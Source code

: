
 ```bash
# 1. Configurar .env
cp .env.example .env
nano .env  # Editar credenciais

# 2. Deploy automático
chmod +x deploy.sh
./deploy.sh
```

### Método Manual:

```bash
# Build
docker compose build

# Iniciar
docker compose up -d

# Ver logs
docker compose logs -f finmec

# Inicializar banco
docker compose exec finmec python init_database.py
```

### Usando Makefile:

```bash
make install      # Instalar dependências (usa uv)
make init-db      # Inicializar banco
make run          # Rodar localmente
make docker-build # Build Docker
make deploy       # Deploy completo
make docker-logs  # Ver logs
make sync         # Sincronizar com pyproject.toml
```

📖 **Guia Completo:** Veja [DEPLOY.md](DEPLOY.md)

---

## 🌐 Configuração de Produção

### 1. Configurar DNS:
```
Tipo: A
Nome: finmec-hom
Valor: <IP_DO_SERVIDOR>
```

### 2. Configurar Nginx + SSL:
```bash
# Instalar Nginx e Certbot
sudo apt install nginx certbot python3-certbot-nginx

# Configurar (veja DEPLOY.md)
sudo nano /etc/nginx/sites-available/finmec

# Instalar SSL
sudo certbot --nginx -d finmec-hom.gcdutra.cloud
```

Problem description |
Collect every line above that contains the word "Configurar".

Response |
# 1. Configurar .env
### 1. Configurar DNS:
### 2. Configurar Nginx + SSL:
# Configurar (veja DEPLOY.md)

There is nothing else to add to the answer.